Bodhidharma gli rispose solo: “Manifesta la tua mente-cuore e io la pacificherò
per te!”.
Trascurando tutti i particolari della vita di Hui-k’o,
passata o presente, Bodhidharma si slanciò immediatamente e direttamente nel
vivo dello stesso predicamento umano. L’ego, preso nelle strette della sua
intima contraddizione e dilacerazione, che non può né risolvere né tollerare, è
sfidato a non produrre alcunché che possa avvertire essere il suo problema,
bensì se stesso come manifesto portatore del problema. Manifesta l’ego-soggetto,
che è travagliato! Bodhidharma e il Buddhismo Zen verificano che, in ultima
istanza e sostanzialmente, non è l’ego ad avere un problema, ma l’ego stesso è
un problema. Mostrami chi è colui che è disturbato e sarai pacificato.
Iniziando così con Bodhidharma e proseguendo sempre in tal
modo, il fondamentale, invariato approccio al Buddhismo Zen, per speciale che
sia la forma e il modo della sua metodologia nel linguaggio, nella pratica e
negli atteggiamenti esteriori, è stato proprio un tale sincero concreto attacco
alla contraddittoria struttura dualistica soggetto-oggetto nell’ego della
coscienza dell’ego. L’unica, esclusiva finalità è rimasta in tutto e per tutto
quella di trionfare della frattura interiore e della sfaldatura esterna che
separano e allontanano l’ego da se stesso – e dal suo mondo – onde questo possa
essere pienamente e realmente conoscere chi e che cosa sia.
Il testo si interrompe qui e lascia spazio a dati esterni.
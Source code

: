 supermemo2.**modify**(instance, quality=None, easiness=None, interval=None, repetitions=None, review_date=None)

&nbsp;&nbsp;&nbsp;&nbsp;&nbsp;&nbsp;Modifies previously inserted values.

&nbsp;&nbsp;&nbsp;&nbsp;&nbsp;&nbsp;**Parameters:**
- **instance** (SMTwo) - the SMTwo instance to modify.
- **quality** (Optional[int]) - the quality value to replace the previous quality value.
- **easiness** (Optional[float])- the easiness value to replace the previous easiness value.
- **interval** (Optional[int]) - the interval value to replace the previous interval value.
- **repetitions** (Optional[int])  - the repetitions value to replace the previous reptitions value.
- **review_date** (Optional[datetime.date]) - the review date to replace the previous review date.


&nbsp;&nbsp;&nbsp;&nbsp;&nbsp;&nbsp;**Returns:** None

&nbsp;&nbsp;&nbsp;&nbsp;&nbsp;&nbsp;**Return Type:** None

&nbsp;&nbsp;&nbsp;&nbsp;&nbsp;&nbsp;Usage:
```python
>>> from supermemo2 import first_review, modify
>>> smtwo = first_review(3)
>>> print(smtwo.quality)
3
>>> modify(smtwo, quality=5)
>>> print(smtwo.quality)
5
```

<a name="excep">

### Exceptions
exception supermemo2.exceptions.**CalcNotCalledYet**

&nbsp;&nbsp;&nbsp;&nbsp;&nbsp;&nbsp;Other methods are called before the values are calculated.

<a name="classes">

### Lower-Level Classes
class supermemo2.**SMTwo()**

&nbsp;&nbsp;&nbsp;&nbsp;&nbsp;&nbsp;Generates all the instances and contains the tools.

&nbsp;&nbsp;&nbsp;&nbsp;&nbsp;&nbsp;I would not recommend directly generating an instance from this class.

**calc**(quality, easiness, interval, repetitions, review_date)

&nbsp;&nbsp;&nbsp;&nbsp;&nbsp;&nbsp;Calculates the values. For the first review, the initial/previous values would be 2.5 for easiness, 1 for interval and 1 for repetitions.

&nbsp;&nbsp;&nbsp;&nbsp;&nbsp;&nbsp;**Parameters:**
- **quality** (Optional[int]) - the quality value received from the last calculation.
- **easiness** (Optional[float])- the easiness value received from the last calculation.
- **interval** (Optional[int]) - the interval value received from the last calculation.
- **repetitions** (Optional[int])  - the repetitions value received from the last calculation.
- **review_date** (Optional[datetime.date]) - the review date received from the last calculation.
Hui-neng (vii secolo), la seconda figura negli annali dello
Zen dopo Bodhidharma, ricevette la visita di un monaco e chiese allora
semplicemente, ma con intenzione: “Che cosa è questo che così viene?”. Si narra
che occorsero al monaco (Nan-yo) otto anni, prima di riuscire a rispondere. In
un’altra occasione, quello stesso Hui-neng chiese: “Qual è la tua faccia
originale, prima della nascita del padre e della madre?”. Il che è quanto dire,
che cosa sei tu oltre alla struttura soggetto-oggetto del tuo ego nella
coscienza dell’ego?
Lin-chi (ix secolo), fondatore di una delle due maggiori
scuole di Buddhismo Zen tuttora esistenti in Giappone, ove è noto come Rinzai,
pose una volta questo problema:
“Vi è un solo vero uomo privo di qualità, nella massa della
rossa carne; egli entra ed esce dai vostri cancelli del senso. Se ancora non
siete stati condotti a testimoniarlo, guardate, guardate!’.
“Si fece avanti un monaco e chiese: ‘Chi è il vero uomo privo
di qualità?’.
“Discese Rinzai dal suo seggio e afferratolo per il petto
pretese: ‘Parla, parla!’.
“Il monaco esitava, talché, lasciatolo andare Rinzai esclamò:
‘Qual mai sorta di sozzura è questo vero uomo privo di qualità!’. Così dicendo,
Rinzai si ritirò nella sua cella, lasciando il monaco a ruminare la cosa”.
La capacità di aiutare l’ego a ridestarsi e a realizzare
questo ‘vero uomo privo di qualità’, cioè a pienamente essere e ad
autenticamente conoscere se stesso, sorse fra certi maestri Zen – in particolare
fra quelli della scuola di Lin-chi o Rinzai – e prese i nome, in giapponese, di
koan (in cinese, kung-an, alla lettera: documento o testamento pubblico). E’
questo uno sviluppo che si verificò in particolare nell’undicesimo e dodicesimo
secolo, allorché il Buddhismo Zen o Ch’an, avendo ormai acquisito larga
considerazione e grande rinomanza in tutta la Cina, attrasse molti che non più a
lungo sarebbero riusciti a mantenersi fuori dalle costrittive necessità
esistenziali.
I maestri precedenti avrebbero probabilmente reagito con
quella medesima indifferenza esteriore e con quel misconoscimento con cui agiva
Bodhidharma. I maestri successivi, però, nel sincero e compassionevole desiderio
di aiutare tutti coloro che lo chiedevano, principiarono adesso essi stessi la
loro relazione con chi li chiamasse, mercé un koan.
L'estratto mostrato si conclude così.